« L'homme ne vit pas seulement de pain » dit l'Evangile. Il ne parle pas de la femme, mais comme elle a le même système digestif, elle doit, j'imagine, aimer comme lui le couscous, les tagliatelles, le chili con carne ou les nids d'hirondelle. En plus du pain.
En fait ce que veut dire Matthieu (l'évangéliste, pas Valbuena), c'est que les nourritures terrestres c'est bon (et même parfois succulent), mais que les nourritures spirituelles c'est pas mal non plus : ça tient moins au corps, c'est certain, mais ça tient beaucoup mieux à l'âme, à l'esprit et au coeur.
Mais pour ça il faut les entretenir, et auparavant, apprendre à les connaître pour mieux les assimiler.
C'est là qu'un livre comme celui-ci, à la fois ludique et très riche d'enseignements, a une importance didactique (et pédagogique) de tout premier ordre.
Jostein Gaardner est un écrivain et philosophe norvégien. Professeur de philo de profession, il a eu l'idée géniale de faire un cours de philo adapté à tous, la philo pour les nuls, en quelque sorte, et ce, de façon ludique et agréable pour que chacun y trouve son compte. Autant vous dire que ce n'était pas gagné : on connaît des matières beaucoup plus attrayantes, et si vous n'avez pas un esprit qui se plie à la réflexion, vous avez des chances de passer à côté.
Le truc de Jostein, c'est de capter l'attention du lecteur avec une bonne petite histoire, pleine de mystère et d'aventure qui sans que vous vous en doutiez, vous fait basculer insensiblement dans la philo.
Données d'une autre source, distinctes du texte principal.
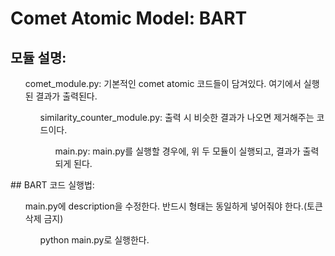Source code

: # Comet Atomic Model: BART

## 모듈 설명:
<div>
<ul> comet_module.py: 기본적인 comet atomic 코드들이 담겨있다. 여기에서 실행된 결과가 출력된다.
<ul> similarity_counter_module.py: 출력 시 비슷한 결과가 나오면 제거해주는 코드이다.
<ul> main.py: main.py를 실행할 경우에, 위 두 모듈이 실행되고, 결과가 출력되게 된다.

</div>
## BART 코드 실행법:

<div>
    <ul> main.py에 description을 수정한다. 반드시 형태는 동일하게 넣어줘야 한다.(토큰 삭제 금지)
    <ul> python main.py로 실행한다.
    
</div>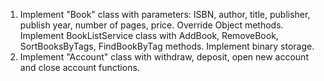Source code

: 1. Implement "Book" class with parameters: ISBN, author, title, publisher, publish year, number of pages, price. Override Object methods. Implement BookListService class with AddBook, RemoveBook, SortBooksByTags, FindBookByTag methods. Implement binary storage.
2. Implement "Account" class with withdraw, deposit, open new account and close account functions.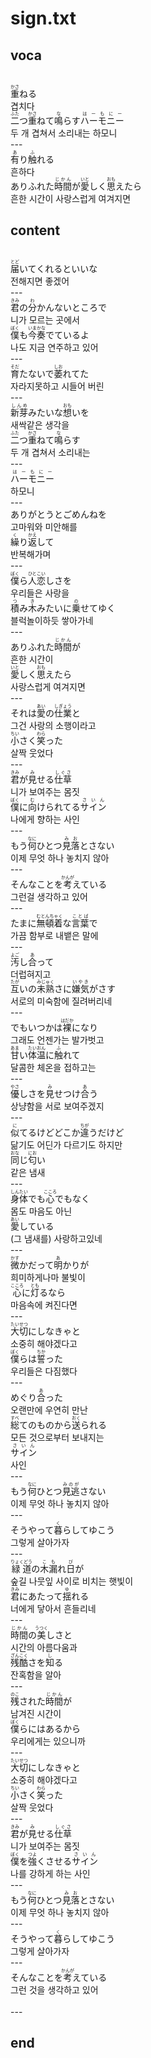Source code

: <h1>sign.txt</h1>
<h2>voca</h2><br>
<Ruby><rb>重</rb><rt>かさ</rt></Ruby>ねる<br>
겹치다<br>
<Ruby><rb>二</rb><rt>ふた</rt></Ruby>つ<Ruby><rb>重</rb><rt>かさ</rt></Ruby>ねて<Ruby><rb>鳴</rb><rt>な</rt></Ruby>らす<Ruby><rb>ハーモニー</rb><rt>はーもにー</rt></Ruby><br>
두 개 겹쳐서 소리내는 하모니<br>
---<br>
<Ruby><rb>有</rb><rt>あ</rt></Ruby>り<Ruby><rb>触</rb><rt>ふ</rt></Ruby>れる<br>
흔하다<br>
ありふれた<Ruby><rb>時間</rb><rt>じかん</rt></Ruby>が<Ruby><rb>愛</rb><rt>いと</rt></Ruby>しく<Ruby><rb>思</rb><rt>おも</rt></Ruby>えたら<br>
흔한 시간이 사랑스럽게 여겨지면<br>
<h2>content</h2><br>
<Ruby><rb>届</rb><rt>とど</rt></Ruby>いてくれるといいな<br>
전해지면 좋겠어<br>
---<br>
<Ruby><rb>君</rb><rt>きみ</rt></Ruby>の<Ruby><rb>分</rb><rt>わ</rt></Ruby>かんないところで<br>
니가 모르는 곳에서<br>
<Ruby><rb>僕</rb><rt>ぼく</rt></Ruby>も<Ruby><rb>今</rb><rt>いま</rt></Ruby><Ruby><rb>奏</rb><rt>かな</rt></Ruby>でているよ<br>
나도 지금 연주하고 있어<br>
---<br>
<Ruby><rb>育</rb><rt>そだ</rt></Ruby>たないで<Ruby><rb>萎</rb><rt>しお</rt></Ruby>れてた<br>
자라지못하고 시들어 버린<br>
---<br>
<Ruby><rb>新芽</rb><rt>しんめ</rt></Ruby>みたいな<Ruby><rb>想</rb><rt>おも</rt></Ruby>いを<br>
새싹같은 생각을<br>
<Ruby><rb>二</rb><rt>ふた</rt></Ruby>つ<Ruby><rb>重</rb><rt>かさ</rt></Ruby>ねて<Ruby><rb>鳴</rb><rt>な</rt></Ruby>らす<br>
두 개 겹쳐서 소리내는<br>
---<br>
<Ruby><rb>ハーモニー</rb><rt>はーもにー</rt></Ruby><br>
하모니<br>
---<br>
ありがとうとごめんねを<br>
고마워와 미안해를<br>
<Ruby><rb>繰</rb><rt>く</rt></Ruby>り<Ruby><rb>返</rb><rt>かえ</rt></Ruby>して<br>
반복해가며<br>
---<br>
<Ruby><rb>僕</rb><rt>ぼく</rt></Ruby>ら<Ruby><rb>人恋</rb><rt>ひとこい</rt></Ruby>しさを<br>
우리들은 사랑을<br>
<Ruby><rb>積</rb><rt>つ</rt></Ruby>み<Ruby><rb>木</rb><rt>き</rt></Ruby>みたいに<Ruby><rb>乗</rb><rt>の</rt></Ruby>せてゆく<br>
블럭놀이하듯 쌓아가네<br>
---<br>
ありふれた<Ruby><rb>時間</rb><rt>じかん</rt></Ruby>が<br>
흔한 시간이<br>
<Ruby><rb>愛</rb><rt>いと</rt></Ruby>しく<Ruby><rb>思</rb><rt>おも</rt></Ruby>えたら<br>
사랑스럽게 여겨지면<br>
---<br>
それは<Ruby><rb>愛</rb><rt>あい</rt></Ruby>の<Ruby><rb>仕業</rb><rt>しぎょう</rt></Ruby>と<br>
그건 사랑의 소행이라고<br>
<Ruby><rb>小</rb><rt>ちい</rt></Ruby>さく<Ruby><rb>笑</rb><rt>わら</rt></Ruby>った<br>
살짝 웃었다<br>
---<br>
<Ruby><rb>君</rb><rt>きみ</rt></Ruby>が<Ruby><rb>見</rb><rt>み</rt></Ruby>せる<Ruby><rb>仕草</rb><rt>しぐさ</rt></Ruby><br>
니가 보여주는 몸짓<br>
<Ruby><rb>僕</rb><rt>ぼく</rt></Ruby>に<Ruby><rb>向</rb><rt>む</rt></Ruby>けられてる<Ruby><rb>サイン</rb><rt>さいん</rt></Ruby><br>
나에게 향하는 사인<br>
---<br>
もう<Ruby><rb>何</rb><rt>なに</rt></Ruby>ひとつ<Ruby><rb>見落</rb><rt>みお</rt></Ruby>とさない<br>
이제 무엇 하나 놓치지 않아<br>
---<br>
そんなことを<Ruby><rb>考</rb><rt>かんが</rt></Ruby>えている<br>
그런걸 생각하고 있어<br>
---<br>
たまに<Ruby><rb>無頓着</rb><rt>むとんちゃく</rt></Ruby>な<Ruby><rb>言葉</rb><rt>ことば</rt></Ruby>で<br>
가끔 함부로 내뱉은 말에<br>
---<br>
<Ruby><rb>汚</rb><rt>よご</rt></Ruby>し<Ruby><rb>合</rb><rt>あ</rt></Ruby>って<br>
더럽혀지고<br>
<Ruby><rb>互</rb><rt>たが</rt></Ruby>いの<Ruby><rb>未熟</rb><rt>みじゅく</rt></Ruby>さに<Ruby><rb>嫌気</rb><rt>いやき</rt></Ruby>がさす<br>
서로의 미숙함에 질려버리네<br>
---<br>
でもいつかは<Ruby><rb>裸</rb><rt>はだか</rt></Ruby>になり<br>
그래도 언젠가는 발가벗고<br>
<Ruby><rb>甘</rb><rt>あま</rt></Ruby>い<Ruby><rb>体温</rb><rt>たいおん</rt></Ruby>に<Ruby><rb>触</rb><rt>ふ</rt></Ruby>れて<br>
달콤한 체온을 접하고는<br>
---<br>
<Ruby><rb>優</rb><rt>やさ</rt></Ruby>しさを<Ruby><rb>見</rb><rt>み</rt></Ruby>せつけ<Ruby><rb>合</rb><rt>あ</rt></Ruby>う<br>
상냥함을 서로 보여주겠지<br>
---<br>
<Ruby><rb>似</rb><rt>に</rt></Ruby>てるけどどこか<Ruby><rb>違</rb><rt>ちが</rt></Ruby>うだけど<br>
닮기도 어딘가 다르기도 하지만<br>
<Ruby><rb>同</rb><rt>おな</rt></Ruby>じ<Ruby><rb>匂</rb><rt>にお</rt></Ruby>い<br>
같은 냄새<br>
---<br>
<Ruby><rb>身体</rb><rt>しんたい</rt></Ruby>でも<Ruby><rb>心</rb><rt>こころ</rt></Ruby>でもなく<br>
몸도 마음도 아닌<br>
<Ruby><rb>愛</rb><rt>あい</rt></Ruby>している<br>
(그 냄새를) 사랑하고있네<br>
---<br>
<Ruby><rb>微</rb><rt>かす</rt></Ruby>かだって<Ruby><rb>明</rb><rt>あ</rt></Ruby>かりが<br>
희미하게나마 불빛이<br>
<Ruby><rb>心</rb><rt>こころ</rt></Ruby>に<Ruby><rb>灯</rb><rt>とも</rt></Ruby>るなら<br>
마음속에 켜진다면<br>
---<br>
<Ruby><rb>大切</rb><rt>たいせつ</rt></Ruby>にしなきゃと<br>
소중히 해야겠다고<br>
<Ruby><rb>僕</rb><rt>ぼく</rt></Ruby>らは<Ruby><rb>誓</rb><rt>ちか</rt></Ruby>った<br>
우리들은 다짐했다<br>
---<br>
めぐり<Ruby><rb>合</rb><rt>あ</rt></Ruby>った<br>
오랜만에 우연히 만난<br>
<Ruby><rb>総</rb><rt>すべ</rt></Ruby>てのものから<Ruby><rb>送</rb><rt>おく</rt></Ruby>られる<br>
모든 것으로부터 보내지는<br>
<Ruby><rb>サイン</rb><rt>さいん</rt></Ruby><br>
사인<br>
---<br>
もう<Ruby><rb>何</rb><rt>なに</rt></Ruby>ひとつ<Ruby><rb>見逃</rb><rt>みのが</rt></Ruby>さない<br>
이제 무엇 하나 놓치지 않아<br>
---<br>
そうやって<Ruby><rb>暮</rb><rt>く</rt></Ruby>らしてゆこう<br>
그렇게 살아가자<br>
---<br>
<Ruby><rb>緑道</rb><rt>りょくどう</rt></Ruby>の<Ruby><rb>木漏</rb><rt>こも</rt></Ruby>れ<Ruby><rb>日</rb><rt>び</rt></Ruby>が<br>
숲길 나뭇잎 사이로 비치는 햇빛이<br>
<Ruby><rb>君</rb><rt>きみ</rt></Ruby>にあたって<Ruby><rb>揺</rb><rt>ゆ</rt></Ruby>れる<br>
너에게 닿아서 흔들리네<br>
---<br>
<Ruby><rb>時間</rb><rt>じかん</rt></Ruby>の<Ruby><rb>美</rb><rt>うつく</rt></Ruby>しさと<br>
시간의 아름다움과<br>
<Ruby><rb>残酷</rb><rt>ざんこく</rt></Ruby>さを<Ruby><rb>知</rb><rt>し</rt></Ruby>る<br>
잔혹함을 알아<br>
---<br>
<Ruby><rb>残</rb><rt>のこ</rt></Ruby>された<Ruby><rb>時間</rb><rt>じかん</rt></Ruby>が<br>
남겨진 시간이<br>
<Ruby><rb>僕</rb><rt>ぼく</rt></Ruby>らにはあるから<br>
우리에게는 있으니까<br>
---<br>
<Ruby><rb>大切</rb><rt>たいせつ</rt></Ruby>にしなきゃと<br>
소중히 해야겠다고<br>
<Ruby><rb>小</rb><rt>ちい</rt></Ruby>さく<Ruby><rb>笑</rb><rt>わら</rt></Ruby>った<br>
살짝 웃었다<br>
---<br>
<Ruby><rb>君</rb><rt>きみ</rt></Ruby>が<Ruby><rb>見</rb><rt>み</rt></Ruby>せる<Ruby><rb>仕草</rb><rt>しぐさ</rt></Ruby><br>
니가 보여주는 몸짓<br>
<Ruby><rb>僕</rb><rt>ぼく</rt></Ruby>を<Ruby><rb>強</rb><rt>つよ</rt></Ruby>くさせる<Ruby><rb>サイン</rb><rt>さいん</rt></Ruby><br>
나를 강하게 하는 사인<br>
---<br>
もう<Ruby><rb>何</rb><rt>なに</rt></Ruby>ひとつ<Ruby><rb>見落</rb><rt>みお</rt></Ruby>とさない<br>
이제 무엇 하나 놓치지 않아<br>
---<br>
そうやって<Ruby><rb>暮</rb><rt>く</rt></Ruby>らしてゆこう<br>
그렇게 살아가자<br>
---<br>
そんなことを<Ruby><rb>考</rb><rt>かんが</rt></Ruby>えている<br>
그런 것을 생각하고 있어<br>
<br>---
<h2>end</h2>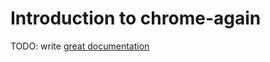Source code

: # Introduction to chrome-again

TODO: write [great documentation](http://jacobian.org/writing/what-to-write/)
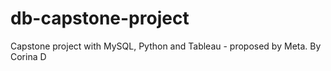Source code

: # db-capstone-project
Capstone project with MySQL, Python and Tableau - proposed by Meta. By Corina D
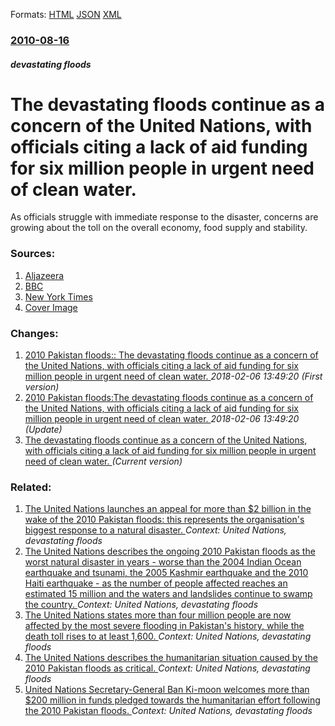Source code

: 
Formats: [HTML](/news/2010/08/16/the-devastating-floods-continue-as-a-concern-of-the-united-nations-with-officials-citing-a-lack-of-aid-funding-for-six-million-people-in-ur.html)  [JSON](/news/2010/08/16/the-devastating-floods-continue-as-a-concern-of-the-united-nations-with-officials-citing-a-lack-of-aid-funding-for-six-million-people-in-ur.json)  [XML](/news/2010/08/16/the-devastating-floods-continue-as-a-concern-of-the-united-nations-with-officials-citing-a-lack-of-aid-funding-for-six-million-people-in-ur.xml)  

### [2010-08-16](/news/2010/08/16/index.md)

##### devastating floods
# The devastating floods continue as a concern of the United Nations, with officials citing a lack of aid funding for six million people in urgent need of clean water. 

As officials struggle with immediate response to the disaster, concerns are growing about the toll on the overall economy, food supply and stability.


### Sources:

1. [Aljazeera](http://english.aljazeera.net/news/asia/2010/08/2010816112835740506.html)
2. [BBC](http://www.bbc.co.uk/news/world-south-asia-10984477)
3. [New York Times](https://www.nytimes.com/2010/08/17/world/asia/17pstan.html?hp)
3. [Cover Image](https://static01.nyt.com/images/2010/08/17/world/17pakistan-span1/17pakistan-span1-thumbStandard.jpg)

### Changes:

1. [2010 Pakistan floods:: The devastating floods continue as a concern of the United Nations, with officials citing a lack of aid funding for six million people in urgent need of clean water. ](/news/2010/08/16/2010-pakistan-floods-the-devastating-floods-continue-as-a-concern-of-the-united-nations-with-officials-citing-a-lack-of-aid-funding-for-s.md) _2018-02-06 13:49:20 (First version)_
2. [2010 Pakistan floods:The devastating floods continue as a concern of the United Nations, with officials citing a lack of aid funding for six million people in urgent need of clean water. ](/news/2010/08/16/2010-pakistan-floods-pthe-devastating-floods-continue-as-a-concern-of-the-united-nations-with-officials-citing-a-lack-of-aid-funding-for-si.md) _2018-02-06 13:49:20 (Update)_
2. [The devastating floods continue as a concern of the United Nations, with officials citing a lack of aid funding for six million people in urgent need of clean water. ](/news/2010/08/16/the-devastating-floods-continue-as-a-concern-of-the-united-nations-with-officials-citing-a-lack-of-aid-funding-for-six-million-people-in-ur.md) _(Current version)_

### Related:

1. [The United Nations launches an appeal for more than $2 billion in the wake of the 2010 Pakistan floods: this represents the organisation's biggest response to a natural disaster. ](/news/2010/09/17/the-united-nations-launches-an-appeal-for-more-than-2-billion-in-the-wake-of-the-2010-pakistan-floods-this-represents-the-organisation-s-b.md) _Context: United Nations, devastating floods_
2. [The United Nations describes the ongoing 2010 Pakistan floods as the worst natural disaster in years - worse than the 2004 Indian Ocean earthquake and tsunami, the 2005 Kashmir earthquake and the 2010 Haiti earthquake - as the number of people affected reaches an estimated 15 million and the waters and landslides continue to swamp the country. ](/news/2010/08/9/the-united-nations-describes-the-ongoing-2010-pakistan-floods-as-the-worst-natural-disaster-in-years-worse-than-the-2004-indian-ocean-eart.md) _Context: United Nations, devastating floods_
3. [The United Nations states more than four million people are now affected by the most severe flooding in Pakistan's history, while the death toll rises to at least 1,600. ](/news/2010/08/5/the-united-nations-states-more-than-four-million-people-are-now-affected-by-the-most-severe-flooding-in-pakistan-s-history-while-the-death.md) _Context: United Nations, devastating floods_
4. [The United Nations describes the humanitarian situation caused by the 2010 Pakistan floods as critical. ](/news/2010/08/23/the-united-nations-describes-the-humanitarian-situation-caused-by-the-2010-pakistan-floods-as-critical.md) _Context: United Nations, devastating floods_
5. [United Nations Secretary-General Ban Ki-moon welcomes more than $200 million in funds pledged towards the humanitarian effort following the 2010 Pakistan floods. ](/news/2010/08/21/united-nations-secretary-general-ban-ki-moon-welcomes-more-than-200-million-in-funds-pledged-towards-the-humanitarian-effort-following-the.md) _Context: United Nations, devastating floods_
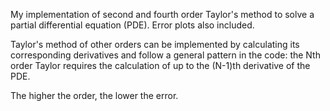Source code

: My implementation of second and fourth order Taylor's method to solve a partial differential equation (PDE). Error plots also included.

Taylor's method of other orders can be implemented by calculating its corresponding derivatives and follow a general pattern in the code:
the Nth order Taylor requires the calculation of up to the (N-1)th derivative of the PDE.

The higher the order, the lower the error. 
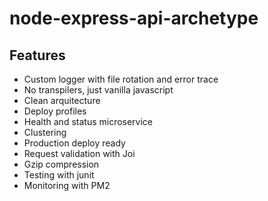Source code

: # node-express-api-archetype


## Features
 - Custom logger with file rotation and error trace
 - No transpilers, just vanilla javascript
 - Clean arquitecture
 - Deploy profiles
 - Health and status microservice
 - Clustering 
 - Production deploy ready 
 - Request validation with Joi
 - Gzip compression
 - Testing with junit
 - Monitoring with PM2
Car il y a une bonne histoire qui sous-tend la leçon : c'est l'histoire de Sophie, une ado comme vous et moi (comme vous et moi « avons été », pour une bonne partie d'entre nous), qui reçoit un beau matin une lettre avec ces mots : « Qui es-tu ? ». Déjà, adulte, on ne sait pas répondre à cette question, alors, ado, je vous dis pas. (Pierre Dac, remarquez, avait la réponse toute prête : à la question « Qui sommes-nous ? D'où venons-nous ? Où allons-nous ? », il répondait « Je suis moi, je viens de chez moi et j'y retourne »). Puis le lendemain, une autre question : « D'où vient le monde ». Même topo, on ne sait pas où il va, on ne cerne même pas celui dans lequel on vit, alors d'où il vient… Mais Sophie se prend au jeu et elle est entraînée dans une drôle d'aventure où elle va rencontrer des gens de son temps, dont un mystérieux Alfredo, prof de philo par
correspondance, et une certaine Hilde qui, fait bizarre, a le même âge qu'elle, et surtout une bande de joyeux drilles, les nommés Socrate,
Platon,
Aristote,
Descartes,
Spinoza, et bien d'autres, de tous les siècles et de tous les pays.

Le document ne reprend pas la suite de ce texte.